You know, when I stepped forward, I thought it wouldn't matter that that my tree was imperfect. Since we were becoming a perfect being, we would make only perfect works. My failure would be destroyed, as is the way of things, and I wouldn't mind, because it wasn't perfect.
Well, maybe we haven't found our final shape after all, because we've made nothing but failure after failure since then. We say, it is perfect because we are perfect and we have made it, and we move on, but we know, we KNOW it's not. Even here, with the Gardener's power at our fingertips, we keep getting it wrong. How can we keep getting it wrong if we are the only thing that is right?

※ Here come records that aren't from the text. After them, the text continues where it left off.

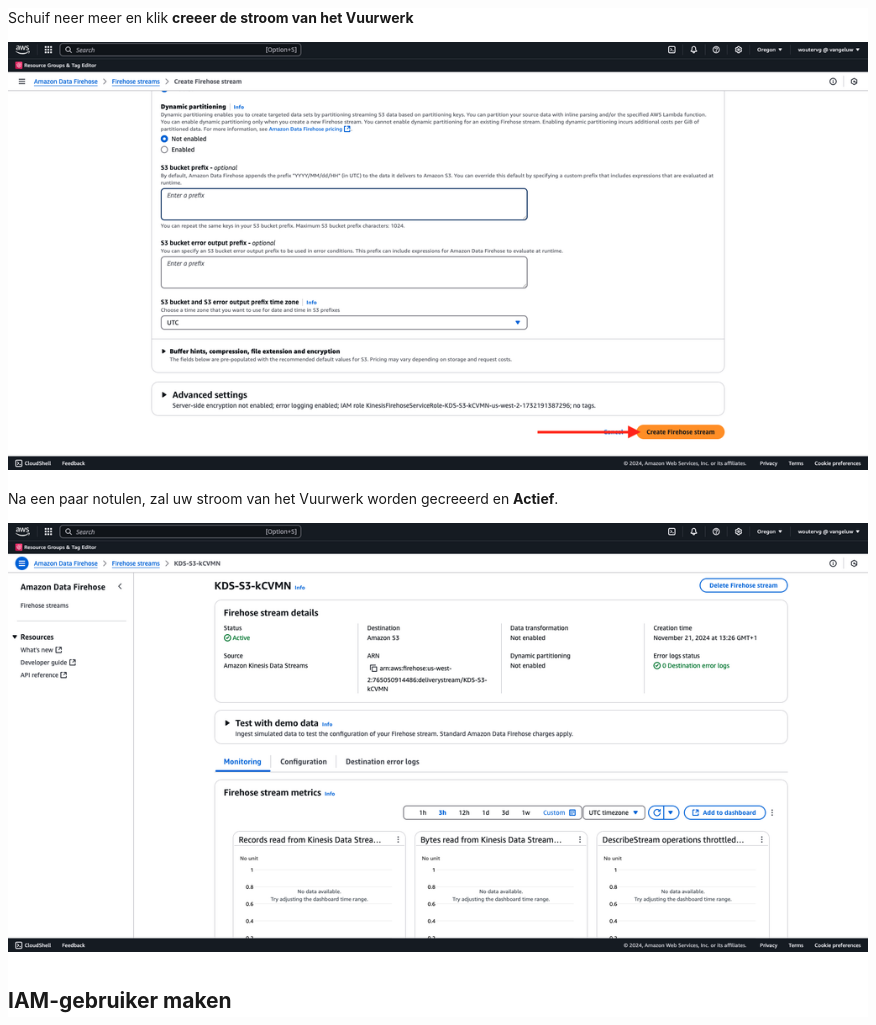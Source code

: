 Schuif neer meer en klik **creeer de stroom van het Vuurwerk**

![&#x200B; ETL &#x200B;](./images/kinesis15.png)

Na een paar notulen, zal uw stroom van het Vuurwerk worden gecreeerd en **Actief**.

![&#x200B; ETL &#x200B;](./images/kinesis16.png)

## IAM-gebruiker maken

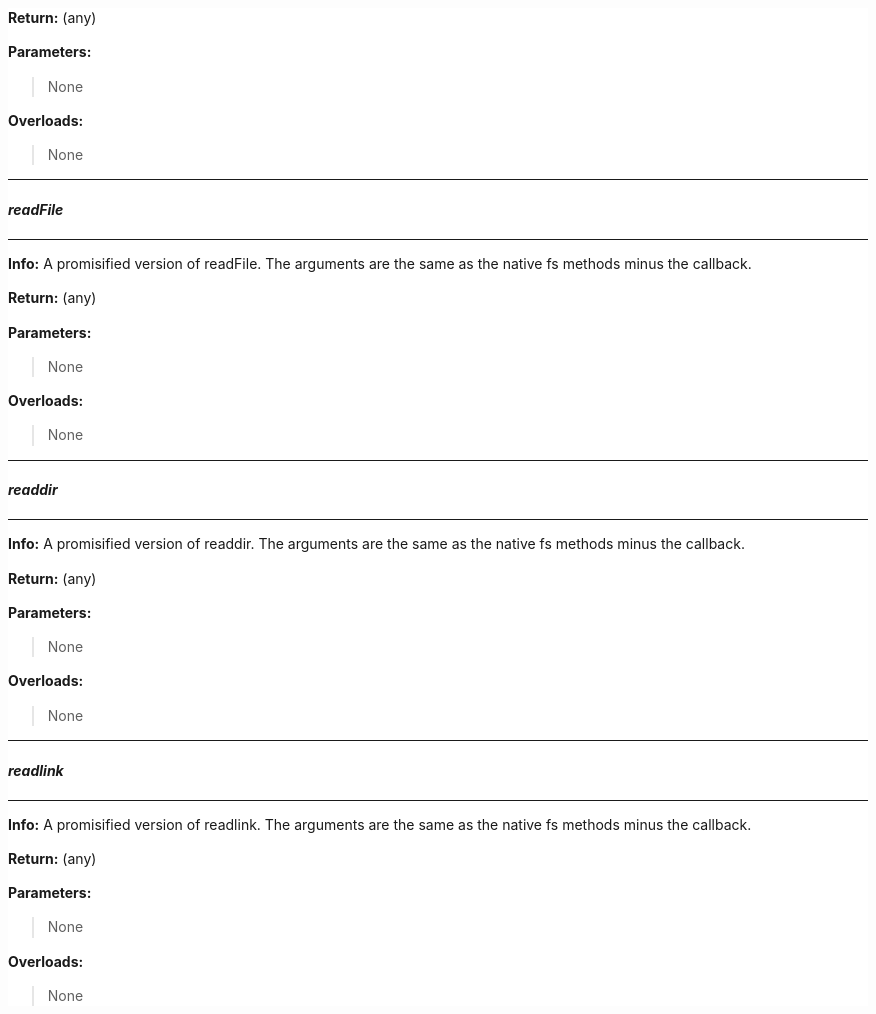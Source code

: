 **Return:** (any)

**Parameters:**

>None

**Overloads:**

>None

*** 
#### _readFile_ 
***

**Info:** A promisified version of readFile.  The arguments are the same as the native fs methods minus the callback.

**Return:** (any)

**Parameters:**

>None

**Overloads:**

>None

*** 
#### _readdir_ 
***

**Info:** A promisified version of readdir.  The arguments are the same as the native fs methods minus the callback.

**Return:** (any)

**Parameters:**

>None

**Overloads:**

>None

*** 
#### _readlink_ 
***

**Info:** A promisified version of readlink.  The arguments are the same as the native fs methods minus the callback.

**Return:** (any)

**Parameters:**

>None

**Overloads:**

>None
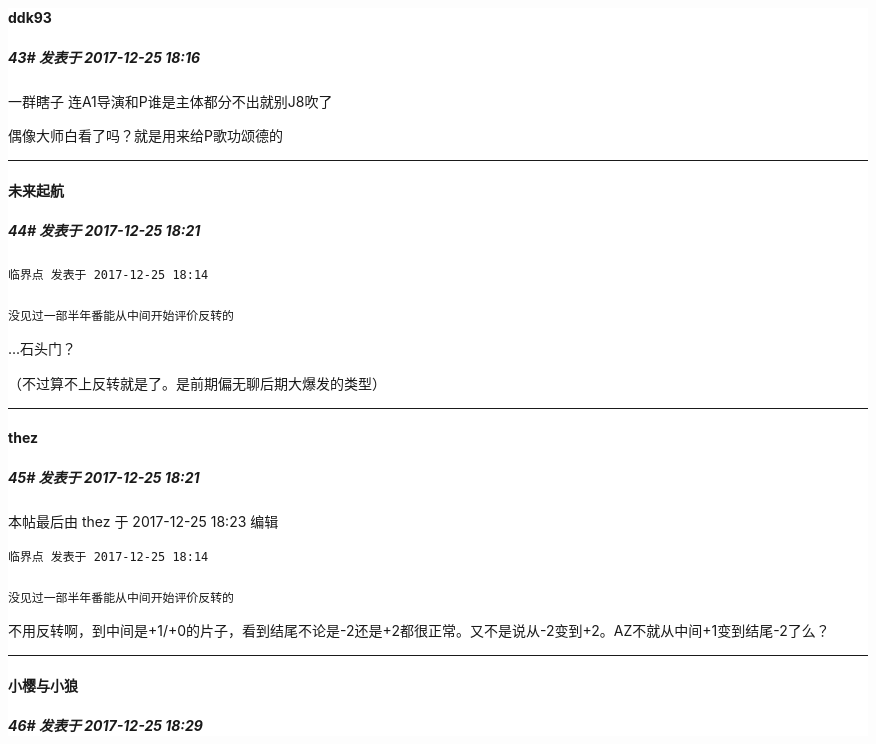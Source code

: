 ####  ddk93  
##### 43#       发表于 2017-12-25 18:16




一群瞎子 连A1导演和P谁是主体都分不出就别J8吹了 

偶像大师白看了吗？就是用来给P歌功颂德的 







-----

####  未来起航  
##### 44#       发表于 2017-12-25 18:21




```
临界点 发表于 2017-12-25 18:14

没见过一部半年番能从中间开始评价反转的
```

...石头门？

（不过算不上反转就是了。是前期偏无聊后期大爆发的类型）







-----

####  thez  
##### 45#       发表于 2017-12-25 18:21



 本帖最后由 thez 于 2017-12-25 18:23 编辑 

```
临界点 发表于 2017-12-25 18:14

没见过一部半年番能从中间开始评价反转的
```

不用反转啊，到中间是+1/+0的片子，看到结尾不论是-2还是+2都很正常。又不是说从-2变到+2。AZ不就从中间+1变到结尾-2了么？







-----

####  小樱与小狼  
##### 46#       发表于 2017-12-25 18:29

Or maybe I'm the problem. That's what we said, when we cut me out. Maybe we'll make me perfect again, and we will be right, and all of this was for nothing.
But I'm still thinking about my tree.
I shouldn't be, because it wasn't perfect, or I wouldn't have wanted to improve it. You can't make the final shape of something any better, because it is perfect already. The final shape is the answer, the only answer to the only question, and there aren't any other answers because they're the final shape too.
I think… I would've liked just watching my tree grow.